PROBLEM
From the first line of the records below through the line containing "been introduced in", copy everything exactly and nothing more.

INPUT

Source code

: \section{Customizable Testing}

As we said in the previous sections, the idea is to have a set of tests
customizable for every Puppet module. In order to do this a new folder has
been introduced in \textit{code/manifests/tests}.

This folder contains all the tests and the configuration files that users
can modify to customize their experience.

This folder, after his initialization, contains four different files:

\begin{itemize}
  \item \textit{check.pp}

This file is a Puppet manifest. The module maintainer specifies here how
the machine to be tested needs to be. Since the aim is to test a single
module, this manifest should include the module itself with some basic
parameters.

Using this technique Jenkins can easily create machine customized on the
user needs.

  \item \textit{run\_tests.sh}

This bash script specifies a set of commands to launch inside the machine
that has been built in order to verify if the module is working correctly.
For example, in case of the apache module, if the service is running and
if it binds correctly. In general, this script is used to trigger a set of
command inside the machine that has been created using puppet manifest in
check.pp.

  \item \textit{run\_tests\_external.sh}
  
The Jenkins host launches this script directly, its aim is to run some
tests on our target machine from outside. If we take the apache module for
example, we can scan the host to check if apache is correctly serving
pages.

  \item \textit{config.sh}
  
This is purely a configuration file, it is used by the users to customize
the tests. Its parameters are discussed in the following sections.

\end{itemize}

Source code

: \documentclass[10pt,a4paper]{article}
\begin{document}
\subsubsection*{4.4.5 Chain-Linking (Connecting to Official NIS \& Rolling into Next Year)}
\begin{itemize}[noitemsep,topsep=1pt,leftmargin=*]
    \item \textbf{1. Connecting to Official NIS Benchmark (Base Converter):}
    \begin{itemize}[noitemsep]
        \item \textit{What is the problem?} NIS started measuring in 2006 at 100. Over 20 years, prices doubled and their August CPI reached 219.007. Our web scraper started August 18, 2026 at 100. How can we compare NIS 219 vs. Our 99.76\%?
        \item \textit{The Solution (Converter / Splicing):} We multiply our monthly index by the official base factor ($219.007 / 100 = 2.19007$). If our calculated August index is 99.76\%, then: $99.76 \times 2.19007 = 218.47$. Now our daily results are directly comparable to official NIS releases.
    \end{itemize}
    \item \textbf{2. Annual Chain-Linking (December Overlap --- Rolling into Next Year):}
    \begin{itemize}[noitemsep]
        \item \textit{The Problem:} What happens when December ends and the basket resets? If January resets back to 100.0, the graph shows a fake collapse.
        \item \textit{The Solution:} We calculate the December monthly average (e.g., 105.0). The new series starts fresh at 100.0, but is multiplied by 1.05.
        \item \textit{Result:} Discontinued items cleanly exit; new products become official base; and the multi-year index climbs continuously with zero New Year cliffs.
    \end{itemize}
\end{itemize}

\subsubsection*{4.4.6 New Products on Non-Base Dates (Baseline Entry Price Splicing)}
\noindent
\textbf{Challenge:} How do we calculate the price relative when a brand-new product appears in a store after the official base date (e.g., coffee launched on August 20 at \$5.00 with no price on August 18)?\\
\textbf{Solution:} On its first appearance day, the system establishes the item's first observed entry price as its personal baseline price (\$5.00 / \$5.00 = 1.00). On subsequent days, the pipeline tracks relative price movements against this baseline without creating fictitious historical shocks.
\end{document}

OUTPUT FOR THIS TASK
Source code

: \section{Customizable Testing}

As we said in the previous sections, the idea is to have a set of tests
customizable for every Puppet module. In order to do this a new folder has
been introduced in \textit{code/manifests/tests}.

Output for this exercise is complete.